Until the items can be returned, the National Museum of Asian Art will keep them safe

Relief carved heads of Yemeni origin
Yemeni artifacts on display during a ceremony to celebrate their repatriation Amanda Andrade-Rhoades / The Washington Post via Getty Images

The United States is repatriating 77 looted artifacts to Yemen—but for now, the Smithsonian’s National Museum of Asian Art will hold them for safekeeping.  

Due to ongoing unrest in Yemen, the museum has agreed to store the objects for two years. The country can then decide whether to extend the agreement, which the museum announced in a statement this week. 

“With the current situation in Yemen, it is not the right time to bring the objects back into the country,” says Mohammed Al-Hadhrami, Yemen’s ambassador to the U.S., in the statement. “The Smithsonian’s National Museum of Asian Art is a global leader in the field of cultural heritage and preservation. We are pleased to see these objects in their care.”

The 77 artifacts—the first the U.S. has returned to Yemen in nearly 20 years—include a bronze bowl, 11 folios from early Qur’ans, and 65 carved funerary stones dating to the first millennium B.C.E. American officials seized them from a New York art dealer over a decade ago, according to the New York Times’ Graham Bowley and Tom Mashberg. 

They’ve been in storage for years. And soon, through the new partnership, they may finally see the light of day. 

“Our conservators and our curators have been active in this space for a long time,” Chase F. Robinson, the museum’s director, tells the Washington Post’s Thomas Floyd. “We very quickly realized that this is something that we not only felt compelled to do, but in some sense privileged to do.”

The museum is permitted to display them, and it plans to “engage with the Yemeni community and listen to their perspectives to inform how these objects are interpreted,” according to the statement.
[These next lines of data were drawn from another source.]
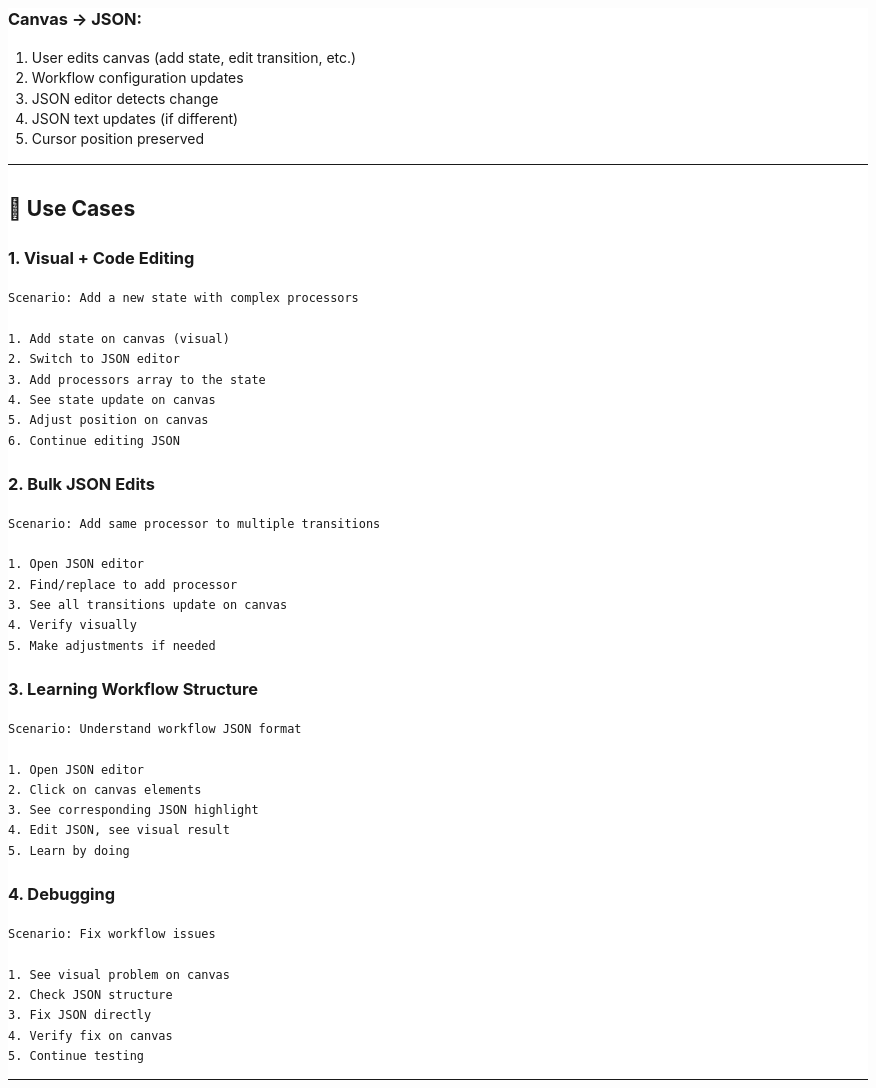 ### **Canvas → JSON:**
1. User edits canvas (add state, edit transition, etc.)
2. Workflow configuration updates
3. JSON editor detects change
4. JSON text updates (if different)
5. Cursor position preserved

---

## 🚀 **Use Cases**

### **1. Visual + Code Editing**
```
Scenario: Add a new state with complex processors

1. Add state on canvas (visual)
2. Switch to JSON editor
3. Add processors array to the state
4. See state update on canvas
5. Adjust position on canvas
6. Continue editing JSON
```

### **2. Bulk JSON Edits**
```
Scenario: Add same processor to multiple transitions

1. Open JSON editor
2. Find/replace to add processor
3. See all transitions update on canvas
4. Verify visually
5. Make adjustments if needed
```

### **3. Learning Workflow Structure**
```
Scenario: Understand workflow JSON format

1. Open JSON editor
2. Click on canvas elements
3. See corresponding JSON highlight
4. Edit JSON, see visual result
5. Learn by doing
```

### **4. Debugging**
```
Scenario: Fix workflow issues

1. See visual problem on canvas
2. Check JSON structure
3. Fix JSON directly
4. Verify fix on canvas
5. Continue testing
```

---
A selection of the repatriated objects may join the ongoing exhibition “Ancient Yemen: Incense, Art and Trade.” In the display, the museum plans to share the story of the objects’ repatriation and call attention to the violence in Yemen.

For the last eight years, Yemen has been shaken by conflict between the Saudi Arabia-backed government and the Houthis, an armed rebel group. According to an estimate by the United Nations, the war has taken more than 200,000 lives, mostly from indirect causes such as lack of food, health services and infrastructure. In this period, Yemen has also “experienced heavy looting and destruction of its tangible cultural heritage,” per the National Museum of Asian Art.

“The current situation in Yemen is tragic,” Robinson tells the Times. “This is just a small moment in which we can celebrate some collaboration.”

The new agreement comes amid increased calls for institutions around the world—including the Smithsonian, which announced a new ethical returns policy last year—to repatriate stolen cultural artifacts. 

“This partnership with Yemen will serve as an exemplary model of how U.S. museums can work with other countries to steward cultural objects and share them with broad audiences,” says the museum.